今朝は冷え込んだものの、昨日とは違った、よい天気の朝となりました。
冬の朝、現場へ向かうのはつらいものですが、寒い分機場には湿気が満ち満ちており、少し織りやすくなるのが楽しみでもあります。
機屋はメーカーということで、織機という機械を使い、糸を原料にして、布生地という製品を作るのが仕事です。
おそらく100年も昔からある仕事ではありますが、今では昔から比べたら考えられないほどの高速で、能率のよい機械を使って布を製織しています。

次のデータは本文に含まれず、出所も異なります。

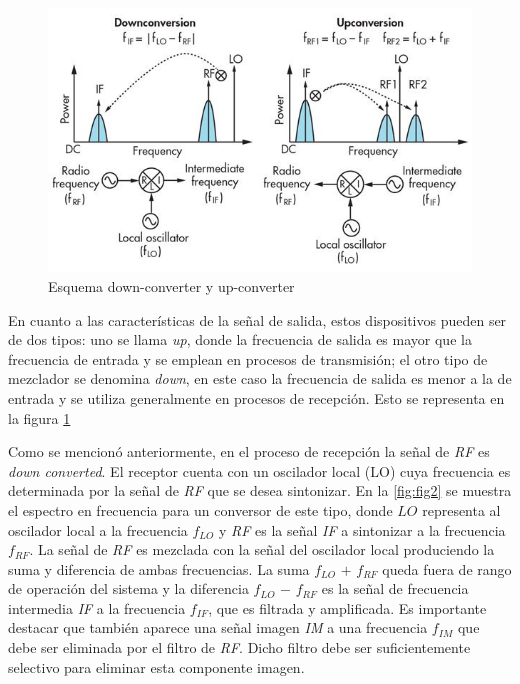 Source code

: \documentclass[twocolumn]{article}
\begin{document}
\begin{figure}[!ht]
  \centering    
	\includegraphics[scale=0.4]{imagenes/fig1.jpg}
	\caption{Esquema down-converter y up-converter}\label{fig:fig1}
\end{figure}

En cuanto a las características de la señal de salida, estos dispositivos pueden ser de dos tipos: uno se llama \textit{up}, donde la frecuencia de salida es mayor que la frecuencia de entrada y se emplean en procesos de transmisión; el otro tipo de mezclador se denomina \textit{down}, en este caso la frecuencia de salida es menor a la de entrada y se utiliza generalmente en procesos de recepción. Esto se representa en la figura \textcolor{blue}{\ref{fig:fig1}}

Como se mencionó anteriormente, en el proceso de recepción la señal de \textit{RF} es \textit{down converted}. El receptor cuenta con un oscilador local (LO) cuya frecuencia es determinada por la señal de \textit{RF} que se desea sintonizar. En la \textcolor{blue}{\ref{fig:fig2}} se muestra el espectro en frecuencia para un conversor de este tipo, donde $LO$ representa al oscilador local a la frecuencia $f_{LO}$ y \textit{RF} es la señal \textit{IF} a sintonizar a la frecuencia $f_{RF}$. La señal de \textit{RF} es mezclada con la señal del oscilador local produciendo la suma y diferencia de ambas frecuencias. La suma $f_{LO}$ $+$ $f_{RF}$ queda fuera de rango de operación del sistema y la diferencia $f_{LO}$ $-$ $f_{RF}$ es la señal de frecuencia intermedia \textit{IF} a la frecuencia $f_{IF}$, que es filtrada y amplificada. Es importante destacar que también aparece una señal imagen \textit{IM} a una frecuencia $f_{IM}$ que debe ser eliminada por el filtro de \textit{RF}. Dicho filtro debe ser suficientemente selectivo para eliminar esta componente imagen.
\end{document}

機械の中身はデジタル化が進み、微調整なども簡単に出来るようになりました。
しかしながら、湿度の多い少ない、温度の高い低い、等に代表される環境の変化に織りやすさは大きく左右されます。
そして糸の精度、前加工の出来の良さ、機械自身の調子の良さ、それを支える日々のメンテナンスが非常に大事になってきます。
布生地のよさが、手に取らないとわからないように。
製織という行為も、実際に織らないと永遠に生地が生まれることはない、机上の読み、考察、話し合いだけではわかり得ない部分があります。
考えてみると、デジタルに見えるがアナログの行き着いた形が現在の製織なのだと言えます。どんなに進んでも、人の手と目と意思がなければなにも生まれません。
だからこそ、だいたいの部分がしんどく、難しく、奥深い反面、楽しいこともたまにあるわけだと思います。
そんな私の仕事も、今日の天気のように、いつも良いときばかりとは限りません。出来るだけつらい時を少なくし、出来るだけ良い時季を多く迎えられるように、日々の努力をちょっとずつでも重ねていけたらいいな、と考えています。
モノを作り、それを売って生業とする仕事は素敵なことだと思います。
出来れば、ずっと続けていきたいものだと願いつつ、不安定な世の中の流れの中ではそれも儚い願いなのかも知れないな、と感じる11月末の夜です。